Negative Emotions – Persons with bipolar disorder typically experience extreme emotional highs and lows, which can contribute to substance use and abuse. Individuals are highly likely to use drugs and alcohol to either celebrate highs or to attempt to self-medicate negative emotions, and persons with bipolar disorder are especially vulnerable. This is very true during recovery as well, where negative emotions are often a trigger for relapse, putting bipolar persons at greater risk of relapse than an otherwise healthy individual. At the same time, persons with mental disorders such as bipolar disorder are more likely to be lonely, socially isolated, and to put themselves in positions where they hurt their loved ones.
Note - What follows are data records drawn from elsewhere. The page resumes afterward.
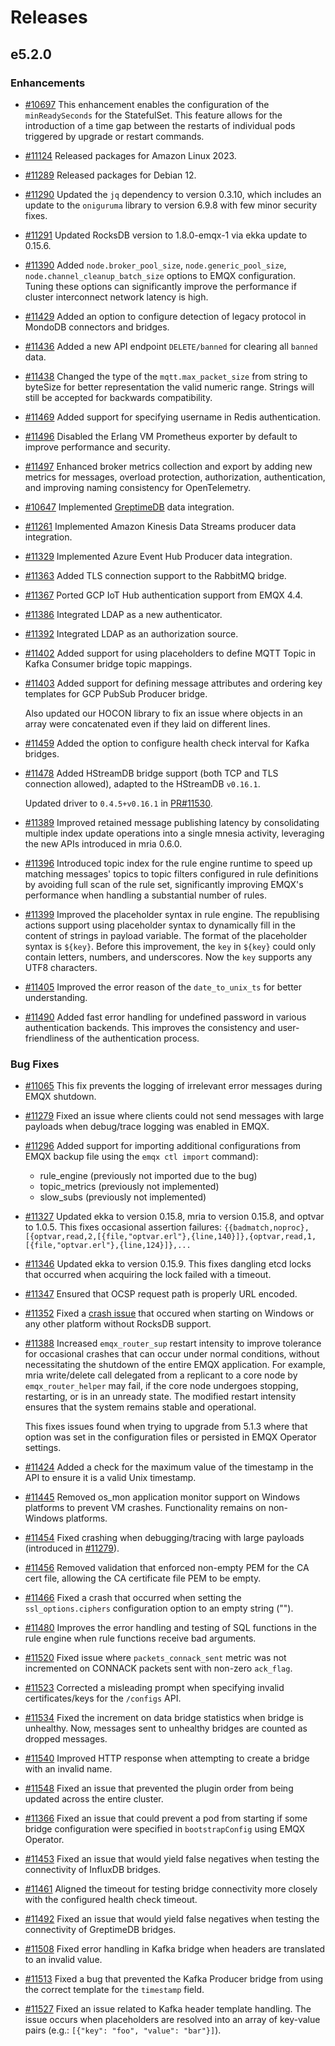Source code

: # Releases

## e5.2.0

### Enhancements

- [#10697](https://github.com/emqx/emqx/pull/10697) This enhancement enables the configuration of the `minReadySeconds` for the StatefulSet. This feature allows for the introduction of a time gap between the restarts of individual pods triggered by upgrade or restart commands.

- [#11124](https://github.com/emqx/emqx/pull/11124) Released packages for Amazon Linux 2023.

- [#11289](https://github.com/emqx/emqx/pull/11289) Released packages for Debian 12.

- [#11290](https://github.com/emqx/emqx/pull/11290) Updated the `jq` dependency to version 0.3.10, which includes an update to the `oniguruma` library to version 6.9.8 with few minor security fixes.

- [#11291](https://github.com/emqx/emqx/pull/11291) Updated RocksDB version to 1.8.0-emqx-1 via ekka update to 0.15.6.

- [#11390](https://github.com/emqx/emqx/pull/11390) Added `node.broker_pool_size`, `node.generic_pool_size`, `node.channel_cleanup_batch_size` options to EMQX configuration. Tuning these options can significantly improve the performance if cluster interconnect network latency is high.

- [#11429](https://github.com/emqx/emqx/pull/11429) Added an option to configure detection of legacy protocol in MondoDB connectors and bridges.

- [#11436](https://github.com/emqx/emqx/pull/11436) Added a new API endpoint `DELETE/banned` for clearing all `banned` data.

- [#11438](https://github.com/emqx/emqx/pull/11438) Changed the type of the `mqtt.max_packet_size` from string to byteSize for better representation the valid numeric range. Strings will still be accepted for backwards compatibility.
  

- [#11469](https://github.com/emqx/emqx/pull/11469) Added support for specifying username in Redis authentication.

- [#11496](https://github.com/emqx/emqx/pull/11496) Disabled the Erlang VM Prometheus exporter by default to improve performance and security.

- [#11497](https://github.com/emqx/emqx/pull/11497) Enhanced broker metrics collection and export by adding new metrics for messages, overload protection, authorization, authentication, and improving naming consistency for OpenTelemetry.
  
- [#10647](https://github.com/emqx/emqx/pull/10647) Implemented [GreptimeDB](https://github.com/GreptimeTeam/greptimedb) data integration.

- [#11261](https://github.com/emqx/emqx/pull/11261) Implemented Amazon Kinesis Data Streams producer data integration.

- [#11329](https://github.com/emqx/emqx/pull/11329) Implemented Azure Event Hub Producer data integration.

- [#11363](https://github.com/emqx/emqx/pull/11363) Added TLS connection support to the RabbitMQ bridge.

- [#11367](https://github.com/emqx/emqx/pull/11367) Ported GCP IoT Hub authentication support from EMQX 4.4.

- [#11386](https://github.com/emqx/emqx/pull/11386) Integrated LDAP as a new authenticator.

- [#11392](https://github.com/emqx/emqx/pull/11392) Integrated LDAP as an authorization source.

- [#11402](https://github.com/emqx/emqx/pull/11402) Added support for using placeholders to define MQTT Topic in Kafka Consumer bridge topic mappings.

- [#11403](https://github.com/emqx/emqx/pull/11403) Added support for defining message attributes and ordering key templates for GCP PubSub Producer bridge.

  Also updated our HOCON library to fix an issue where objects in an array were concatenated even if they laid on different lines.

- [#11459](https://github.com/emqx/emqx/pull/11459) Added the option to configure health check interval for Kafka bridges.

- [#11478](https://github.com/emqx/emqx/pull/11478) Added HStreamDB bridge support (both TCP and TLS connection allowed), adapted to the HStreamDB `v0.16.1`.

  Updated driver to `0.4.5+v0.16.1` in [PR#11530](https://github.com/emqx/emqx/pull/11530).

- [#11389](https://github.com/emqx/emqx/pull/11389) Improved retained message publishing latency by consolidating multiple index update operations into a single mnesia activity, leveraging the new APIs introduced in mria 0.6.0.

- [#11396](https://github.com/emqx/emqx/pull/11396) Introduced topic index for the rule engine runtime to speed up matching messages' topics to topic filters configured in rule definitions by avoiding full scan of the rule set, significantly improving EMQX's performance when handling a substantial number of rules.

- [#11399](https://github.com/emqx/emqx/pull/11399) Improved the placeholder syntax in rule engine. The republising actions support using placeholder syntax to
  dynamically fill in the content of strings in payload variable. The format of the placeholder syntax is `${key}`.
  Before this improvement, the `key` in `${key}` could only contain letters, numbers, and underscores. Now the `key` supports any UTF8 characters.
  
- [#11405](https://github.com/emqx/emqx/pull/11405) Improved the error reason of the `date_to_unix_ts` for better understanding.

- [#11490](https://github.com/emqx/emqx/pull/11490) Added fast error handling for undefined password in various authentication backends. This improves the consistency and user-friendliness of the authentication process.

### Bug Fixes

- [#11065](https://github.com/emqx/emqx/pull/11065) This fix prevents the logging of irrelevant error messages during EMQX shutdown.

- [#11279](https://github.com/emqx/emqx/pull/11279) Fixed an issue where clients could not send messages with large payloads when debug/trace logging was enabled in EMQX.

- [#11296](https://github.com/emqx/emqx/pull/11296) Added support for importing additional configurations from EMQX backup file using the `emqx ctl import` command):
  
  - rule_engine (previously not imported due to the bug)
  - topic_metrics (previously not implemented)
  - slow_subs (previously not implemented)
  
- [#11327](https://github.com/emqx/emqx/pull/11327) Updated ekka to version 0.15.8, mria to version 0.15.8, and optvar to 1.0.5.
  This fixes occasional assertion failures:
  `{{badmatch,noproc},[{optvar,read,2,[{file,"optvar.erl"},{line,140}]},{optvar,read,1,[{file,"optvar.erl"},{line,124}]},...`

- [#11346](https://github.com/emqx/emqx/pull/11346) Updated ekka to version 0.15.9. This fixes dangling etcd locks that occurred when acquiring the lock failed with a timeout.
  
- [#11347](https://github.com/emqx/emqx/pull/11347) Ensured that OCSP request path is properly URL encoded.

- [#11352](https://github.com/emqx/emqx/pull/11352) Fixed a [crash issue](https://github.com/emqx/emqx/issues/11345) that occured when starting on Windows or any other platform without RocksDB support.


- [#11388](https://github.com/emqx/emqx/pull/11388) Increased `emqx_router_sup` restart intensity to improve tolerance for occasional crashes that can occur under normal conditions, without necessitating the shutdown of the entire EMQX application.
  For example, mria write/delete call delegated from a replicant to a core node by `emqx_router_helper` may fail,
  if the core node undergoes stopping, restarting, or is in an unready state. The modified restart intensity ensures that the system remains stable and operational.
  

  This fixes issues found when trying to upgrade from 5.1.3 where that option was set in the configuration files or persisted in EMQX Operator settings.

- [#11424](https://github.com/emqx/emqx/pull/11424) Added a check for the maximum value of the timestamp in the API to ensure it is a valid Unix timestamp.

- [#11445](https://github.com/emqx/emqx/pull/11445) Removed os_mon application monitor support on Windows platforms to prevent VM crashes. Functionality remains on non-Windows platforms.
  
- [#11454](https://github.com/emqx/emqx/pull/11454) Fixed crashing when debugging/tracing with large payloads (introduced in [#11279](https://github.com/emqx/emqx/pull/11279)).

- [#11456](https://github.com/emqx/emqx/pull/11456) Removed validation that enforced non-empty PEM for the CA cert file, allowing the CA certificate file PEM to be empty.
  
- [#11466](https://github.com/emqx/emqx/pull/11466) Fixed a crash that occurred when setting the `ssl_options.ciphers` configuration option to an empty string ("").

- [#11480](https://github.com/emqx/emqx/pull/11480) Improves the error handling and testing of SQL functions in the rule engine when rule functions receive bad arguments.

- [#11520](https://github.com/emqx/emqx/pull/11520) Fixed issue where `packets_connack_sent` metric was not incremented on CONNACK packets sent with non-zero `ack_flag`.

- [#11523](https://github.com/emqx/emqx/pull/11523) Corrected a misleading prompt when specifying invalid certificates/keys for the `/configs` API.

- [#11534](https://github.com/emqx/emqx/pull/11534) Fixed the increment on data bridge statistics when bridge is unhealthy. Now, messages sent to unhealthy bridges are counted as dropped messages.

- [#11540](https://github.com/emqx/emqx/pull/11540) Improved HTTP response when attempting to create a bridge with an invalid name.

- [#11548](https://github.com/emqx/emqx/pull/11548) Fixed an issue that prevented the plugin order from being updated across the entire cluster.

- [#11366](https://github.com/emqx/emqx/pull/11366) Fixed an issue that could prevent a pod from starting if some bridge configuration were specified in `bootstrapConfig` using EMQX Operator.



- [#11453](https://github.com/emqx/emqx/pull/11453) Fixed an issue that would yield false negatives when testing the connectivity of InfluxDB bridges.

- [#11461](https://github.com/emqx/emqx/pull/11461) Aligned the timeout for testing bridge connectivity more closely with the configured health check timeout.

- [#11492](https://github.com/emqx/emqx/pull/11492) Fixed an issue that would yield false negatives when testing the connectivity of GreptimeDB bridges.


- [#11508](https://github.com/emqx/emqx/pull/11508) Fixed error handling in Kafka bridge when headers are translated to an invalid value.

- [#11513](https://github.com/emqx/emqx/pull/11513) Fixed a bug that prevented the Kafka Producer bridge from using the correct template for the `timestamp` field.

- [#11527](https://github.com/emqx/emqx/pull/11527) Fixed an issue related to Kafka header template handling. The issue occurs when placeholders are resolved into an array of key-value pairs (e.g.: `[{"key": "foo", "value": "bar"}]`).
This can create an increased propensity to feel negative emotions, and more strongly, which increases the likelihood of substance abuse.
Bipolar disorder contributes to an increased chance of addiction in numerous ways, meaning that you are more vulnerable. However, that does not mean you can’t get treatment.
Recovering from Addiction with Bipolar Disorder
An estimated 51% of all persons with bipolar disorder suffer from a substance use disorder at some point during their lives. While many never go on to seek help, many rehabilitation facilities offer programs specifically designed to help comorbid and dual-diagnosis patients, including those with dual diagnosis. In some cases, these programs will be specifically tailored to individuals with bipolar disorder but are much more likely to be personalized and tailored to the individual patient during intake.
Dual-Diagnosis addiction treatment programs treat bipolar disorder and substance use disorder as interlinking disorders which cannot be treated separately. This is a stark contrast to traditional programs, which only treat substance use disorder. It’s also an important shift in approach, because persons with bipolar disorder cannot typically recover from substance use disorder without having their bipolar disorder treated, but they can’t have their bipolar disorder properly treated without recovering from substance use disorder.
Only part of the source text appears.